Pictures paired with source code:

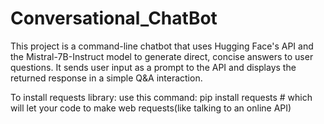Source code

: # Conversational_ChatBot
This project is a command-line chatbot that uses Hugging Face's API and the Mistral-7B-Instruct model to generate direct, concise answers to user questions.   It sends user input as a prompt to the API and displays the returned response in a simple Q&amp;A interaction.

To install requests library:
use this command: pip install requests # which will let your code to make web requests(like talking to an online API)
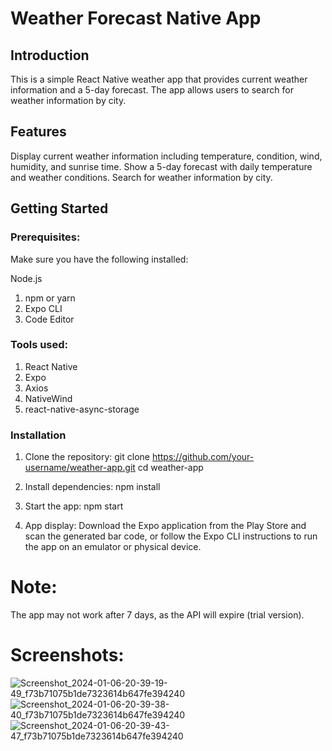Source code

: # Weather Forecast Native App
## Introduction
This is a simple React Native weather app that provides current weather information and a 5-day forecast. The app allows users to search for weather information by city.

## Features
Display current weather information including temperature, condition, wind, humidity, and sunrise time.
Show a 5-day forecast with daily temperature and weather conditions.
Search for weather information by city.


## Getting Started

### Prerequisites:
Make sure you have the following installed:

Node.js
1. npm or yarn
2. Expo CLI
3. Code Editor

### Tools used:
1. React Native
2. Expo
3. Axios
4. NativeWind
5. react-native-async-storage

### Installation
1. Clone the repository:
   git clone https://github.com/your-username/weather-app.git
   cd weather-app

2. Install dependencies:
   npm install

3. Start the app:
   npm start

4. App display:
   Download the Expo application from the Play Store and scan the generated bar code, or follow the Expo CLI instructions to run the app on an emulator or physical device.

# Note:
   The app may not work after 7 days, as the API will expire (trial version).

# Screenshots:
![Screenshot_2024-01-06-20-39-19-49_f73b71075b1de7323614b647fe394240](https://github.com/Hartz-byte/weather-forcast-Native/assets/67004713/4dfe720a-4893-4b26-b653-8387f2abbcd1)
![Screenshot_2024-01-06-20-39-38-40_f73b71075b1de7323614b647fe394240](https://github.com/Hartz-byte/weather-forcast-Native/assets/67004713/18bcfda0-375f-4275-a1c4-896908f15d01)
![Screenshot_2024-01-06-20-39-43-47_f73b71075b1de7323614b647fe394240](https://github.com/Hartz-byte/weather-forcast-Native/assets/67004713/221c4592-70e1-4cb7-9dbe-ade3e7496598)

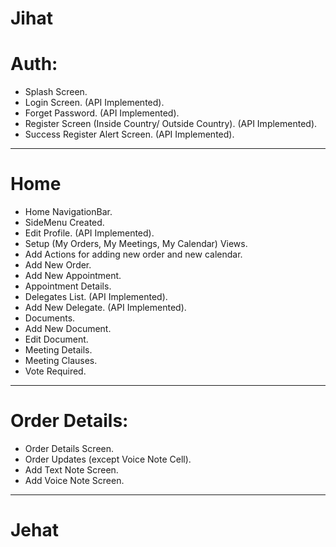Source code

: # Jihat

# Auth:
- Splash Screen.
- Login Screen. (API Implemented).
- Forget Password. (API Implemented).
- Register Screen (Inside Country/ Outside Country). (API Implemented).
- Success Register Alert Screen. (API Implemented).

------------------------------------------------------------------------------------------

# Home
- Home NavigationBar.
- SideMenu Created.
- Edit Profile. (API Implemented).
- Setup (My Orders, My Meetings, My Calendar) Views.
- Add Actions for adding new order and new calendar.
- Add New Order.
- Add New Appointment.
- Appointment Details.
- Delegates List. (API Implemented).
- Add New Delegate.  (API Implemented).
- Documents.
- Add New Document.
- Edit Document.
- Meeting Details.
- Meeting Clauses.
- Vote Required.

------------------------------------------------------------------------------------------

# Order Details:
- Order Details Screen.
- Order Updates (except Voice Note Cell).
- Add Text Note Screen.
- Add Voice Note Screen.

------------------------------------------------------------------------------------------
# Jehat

BRIEF: A single number is expected: how many lines in the entries contain "current".

EXERCISE ANSWER: 2